(Source material begins)

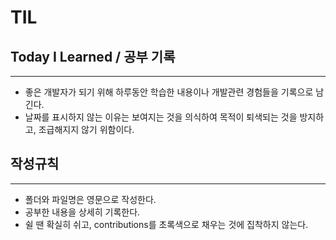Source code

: # TIL
## Today I Learned / 공부 기록
---
- 좋은 개발자가 되기 위해 하루동안 학습한 내용이나 개발관련 경험들을 기록으로 남긴다.
- 날짜를 표시하지 않는 이유는 보여지는 것을 의식하여 목적이 퇴색되는 것을 방지하고, 조급해지지 않기 위함이다.

## 작성규칙
---
- 폴더와 파일명은 영문으로 작성한다.
- 공부한 내용을 상세히 기록한다.
- 쉴 땐 확실히 쉬고, contributions를 초록색으로 채우는 것에 집착하지 않는다.
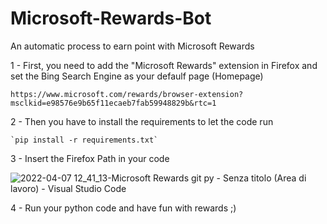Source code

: # Microsoft-Rewards-Bot
An automatic process to earn point with Microsoft Rewards

1 - First, you need to add the "Microsoft Rewards" extension in Firefox and set the Bing Search Engine as your defaulf page (Homepage)

    https://www.microsoft.com/rewards/browser-extension?msclkid=e98576e9b65f11ecaeb7fab59948829b&rtc=1

2 - Then you have to install the requirements to let the code run

    `pip install -r requirements.txt`
    
3 - Insert the Firefox Path in your code 

![2022-04-07 12_41_13-Microsoft Rewards git py - Senza titolo (Area di lavoro) - Visual Studio Code](https://user-images.githubusercontent.com/76116045/162183361-66b37acb-80e1-43c1-81fa-77bed59e1e01.png)

    
4 - Run your python code and have fun with rewards ;)
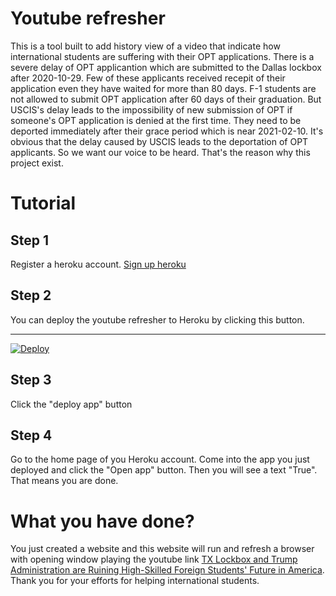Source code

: # Youtube refresher
This is a tool built to add history view of a video that indicate how international students are suffering with their OPT applications. There is a severe delay of OPT applicantion which are submitted to the Dallas lockbox after 2020-10-29. Few of these applicants received recepit of their application even they have waited for more than 80 days. F-1 students are not allowed to submit OPT application after 60 days of their graduation. But USCIS's delay leads to the impossibility of new submission of OPT if someone's OPT application is denied at the first time. They need to be deported immediately after their grace period which is near 2021-02-10. It's obvious that the delay caused by USCIS leads to the deportation of OPT applicants. So we want our voice to be heard. That's the reason why this project exist.

# Tutorial
## Step 1
Register a heroku account. [Sign up heroku](https://signup.heroku.com)

## Step 2
You can deploy the youtube refresher to Heroku by clicking this button.
***
[![Deploy](https://www.herokucdn.com/deploy/button.svg)](https://heroku.com/deploy?template=https://github.com/GIVEMEEAD/EAD.git)

## Step 3
Click the "deploy app" button

## Step 4 
Go to the home page of you Heroku account. Come into the app you just deployed and click the "Open app" button. Then you will see a text "True". That means you are done.

# What you have done?

You just created a website and this website will run and refresh a browser with opening window playing the youtube link [TX Lockbox and Trump Administration are Ruining High-Skilled Foreign Students' Future in America](https://www.youtube.com/watch?v=MZl3sTOIW1E&feature=youtu.be). Thank you for your efforts for helping international students.

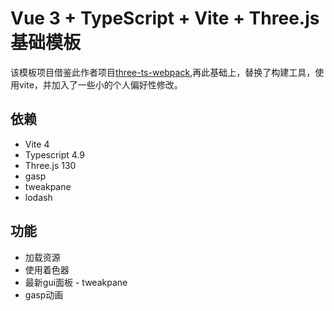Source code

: # Vue 3 + TypeScript + Vite + Three.js 基础模板

该模板项目借鉴此作者项目[three-ts-webpack](https://github.com/GhostCatcg/three-ts-webpack),再此基础上，替换了构建工具，使用vite，并加入了一些小的个人偏好性修改。

## 依赖
- Vite 4
- Typescript 4.9
- Three.js 130
- gasp
- tweakpane
- lodash

## 功能
- 加载资源
- 使用着色器
- 最新gui面板 - tweakpane
- gasp动画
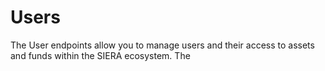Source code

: # Users

The User endpoints allow you to manage users and their access to assets and funds within the SIERA ecosystem. The 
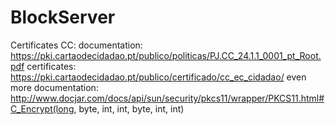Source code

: # BlockServer

Certificates CC:
documentation: https://pki.cartaodecidadao.pt/publico/politicas/PJ.CC_24.1.1_0001_pt_Root.pdf
certificates: https://pki.cartaodecidadao.pt/publico/certificado/cc_ec_cidadao/
even more documentation: http://www.docjar.com/docs/api/sun/security/pkcs11/wrapper/PKCS11.html#C_Encrypt(long, byte, int, int, byte, int, int)
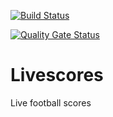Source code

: [![Build Status](https://johnwatson484.visualstudio.com/John%20D%20Watson/_apis/build/status/Livescores?branchName=master)](https://johnwatson484.visualstudio.com/John%20D%20Watson/_build/latest?definitionId=25&branchName=master)

[![Quality Gate Status](https://sonarcloud.io/api/project_badges/measure?project=johnwatson484_livescores&metric=alert_status)](https://sonarcloud.io/dashboard?id=johnwatson484_livescores)

# Livescores
Live football scores
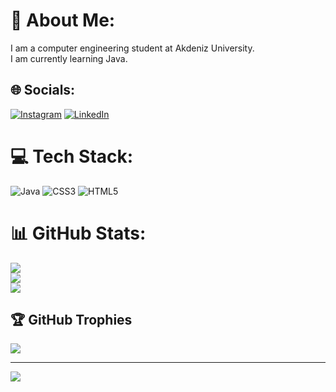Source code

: # 💫 About Me:
I am a computer engineering student at Akdeniz University.<br>I am currently learning Java.


## 🌐 Socials:
[![Instagram](https://img.shields.io/badge/Instagram-%23E4405F.svg?logo=Instagram&logoColor=white)](https://instagram.com/zeyneptanrivermiss) [![LinkedIn](https://img.shields.io/badge/LinkedIn-%230077B5.svg?logo=linkedin&logoColor=white)](https://linkedin.com/in/zeyneptanrivermis) 

# 💻 Tech Stack:
![Java](https://img.shields.io/badge/java-%23ED8B00.svg?style=plastic&logo=openjdk&logoColor=white) ![CSS3](https://img.shields.io/badge/css3-%231572B6.svg?style=plastic&logo=css3&logoColor=white) ![HTML5](https://img.shields.io/badge/html5-%23E34F26.svg?style=plastic&logo=html5&logoColor=white)
# 📊 GitHub Stats:
![](https://github-readme-stats.vercel.app/api?username=zeyneptanrivermis&theme=dark&hide_border=false&include_all_commits=false&count_private=false)<br/>
![](https://github-readme-streak-stats.herokuapp.com/?user=zeyneptanrivermis&theme=dark&hide_border=false)<br/>
![](https://github-readme-stats.vercel.app/api/top-langs/?username=zeyneptanrivermis&theme=dark&hide_border=false&include_all_commits=false&count_private=false&layout=compact)

## 🏆 GitHub Trophies
![](https://github-profile-trophy.vercel.app/?username=zeyneptanrivermis&theme=onestar&no-frame=true&no-bg=true&margin-w=4)

---
[![](https://visitcount.itsvg.in/api?id=zeyneptanrivermis&icon=4&color=1)](https://visitcount.itsvg.in)

<!-- Proudly created with GPRM ( https://gprm.itsvg.in ) -->
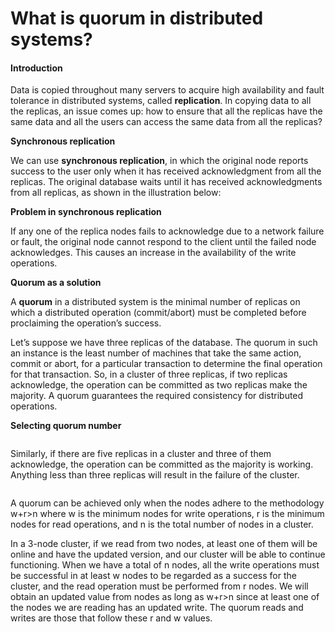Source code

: # What is quorum in distributed systems?

#### Introduction

Data is copied throughout many servers to acquire high availability and fault tolerance in distributed systems, called **replication**. In copying data to all the replicas, an issue comes up: how to ensure that all the replicas have the same data and all the users can access the same data from all the replicas?

**Synchronous replication**

We can use **synchronous replication**, in which the original node reports success to the user only when it has received acknowledgment from all the replicas. The original database waits until it has received acknowledgments from all replicas, as shown in the illustration below:



**Problem in synchronous replication**

If any one of the replica nodes fails to acknowledge due to a network failure or fault, the original node cannot respond to the client until the failed node acknowledges. This causes an increase in the availability of the write operations.

**Quorum as a solution**

A **quorum** in a distributed system is the minimal number of replicas on which a distributed operation (commit/abort) must be completed before proclaiming the operation’s success.

Let’s suppose we have three replicas of the database. The quorum in such an instance is the least number of machines that take the same action, commit or abort, for a particular transaction to determine the final operation for that transaction. So, in a cluster of three replicas, if two replicas acknowledge, the operation can be committed as two replicas make the majority. A quorum guarantees the required consistency for distributed operations.

**Selecting quorum number**

<figure><img src="../https://kuweiguge.github.io/Grokking-Modern-System-Design-Interview-Gitbook/assets/Screenshot 2023-08-21 at 4.51.18 AM.png" alt=""><figcaption></figcaption></figure>

Similarly, if there are five replicas in a cluster and three of them acknowledge, the operation can be committed as the majority is working. Anything less than three replicas will result in the failure of the cluster.

<figure><img src="../https://kuweiguge.github.io/Grokking-Modern-System-Design-Interview-Gitbook/assets/Screenshot 2023-08-21 at 4.51.54 AM.png" alt=""><figcaption></figcaption></figure>

A quorum can be achieved only when the nodes adhere to the methodology w+r>n where w is the minimum nodes for write operations, r is the minimum nodes for read operations, and n is the total number of nodes in a cluster.

In a 3-node cluster, if we read from two nodes, at least one of them will be online and have the updated version, and our cluster will be able to continue functioning. When we have a total of n nodes, all the write operations must be successful in at least w nodes to be regarded as a success for the cluster, and the read operation must be performed from r nodes. We will obtain an updated value from nodes as long as w+r>n since at least one of the nodes we are reading has an updated write. The quorum reads and writes are those that follow these r and w values.
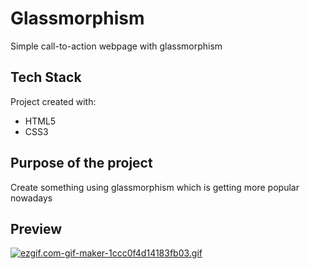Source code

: # Glassmorphism
Simple call-to-action webpage with glassmorphism

## Tech Stack
Project created with:
 - HTML5
 - CSS3

## Purpose of the project
Create something using glassmorphism which is getting more popular nowadays

## Preview
<a href="https://gifyu.com/image/D0T2"><img src="https://s3.gifyu.com/images/ezgif.com-gif-maker-1ccc0f4d14183fb03.gif" alt="ezgif.com-gif-maker-1ccc0f4d14183fb03.gif" border="0" /></a>
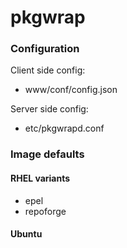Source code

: pkgwrap
=======

### Configuration

Client side config:

- www/conf/config.json

Server side config:

- etc/pkgwrapd.conf


### Image defaults


#### RHEL variants

- epel
- repoforge


#### Ubuntu



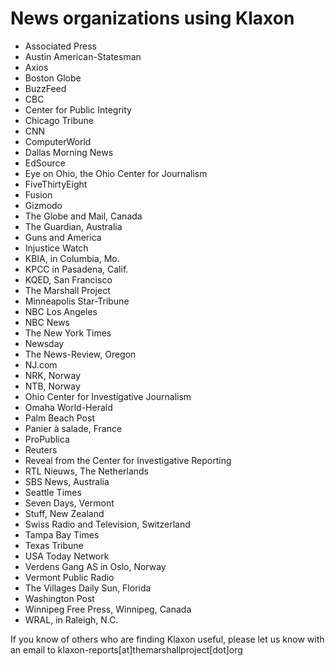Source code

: # News organizations using Klaxon

* Associated Press
* Austin American-Statesman
* Axios
* Boston Globe
* BuzzFeed
* CBC
* Center for Public Integrity
* Chicago Tribune
* CNN
* ComputerWorld
* Dallas Morning News
* EdSource
* Eye on Ohio, the Ohio Center for Journalism
* FiveThirtyEight
* Fusion
* Gizmodo
* The Globe and Mail, Canada
* The Guardian, Australia
* Guns and America
* Injustice Watch
* KBIA, in Columbia, Mo.
* KPCC in Pasadena, Calif.
* KQED, San Francisco
* The Marshall Project
* Minneapolis Star-Tribune
* NBC Los Angeles
* NBC News
* The New York Times
* Newsday
* The News-Review, Oregon
* NJ.com
* NRK, Norway
* NTB, Norway
* Ohio Center for Investigative Journalism
* Omaha World-Herald
* Palm Beach Post
* Panier à salade, France
* ProPublica
* Reuters
* Reveal from the Center for Investigative Reporting
* RTL Nieuws, The Netherlands
* SBS News, Australia
* Seattle Times
* Seven Days, Vermont
* Stuff, New Zealand
* Swiss Radio and Television, Switzerland
* Tampa Bay Times
* Texas Tribune
* USA Today Network
* Verdens Gang AS in Oslo, Norway
* Vermont Public Radio
* The Villages Daily Sun, Florida
* Washington Post
* Winnipeg Free Press, Winnipeg, Canada
* WRAL, in Raleigh, N.C.

If you know of others who are finding Klaxon useful, please let us know with an email to klaxon-reports[at]themarshallproject[dot]org
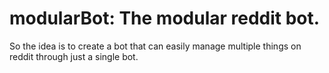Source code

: # modularBot: The modular reddit bot.
So the idea is to create a bot that can easily manage multiple things on reddit through just a single bot.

(Source material ends)

Instructions to follow –
Reproduce only the lines from the beginning of the data through the line that contains "An automatic process", both included, and please drop the pictures.

Result for this exercise –
Source code

: # TIL
## Today I Learned / 공부 기록
---
- 좋은 개발자가 되기 위해 하루동안 학습한 내용이나 개발관련 경험들을 기록으로 남긴다.
- 날짜를 표시하지 않는 이유는 보여지는 것을 의식하여 목적이 퇴색되는 것을 방지하고, 조급해지지 않기 위함이다.

## 작성규칙
---
- 폴더와 파일명은 영문으로 작성한다.
- 공부한 내용을 상세히 기록한다.
- 쉴 땐 확실히 쉬고, contributions를 초록색으로 채우는 것에 집착하지 않는다.
Source code

: # Microsoft-Rewards-Bot
An automatic process to earn point with Microsoft Rewards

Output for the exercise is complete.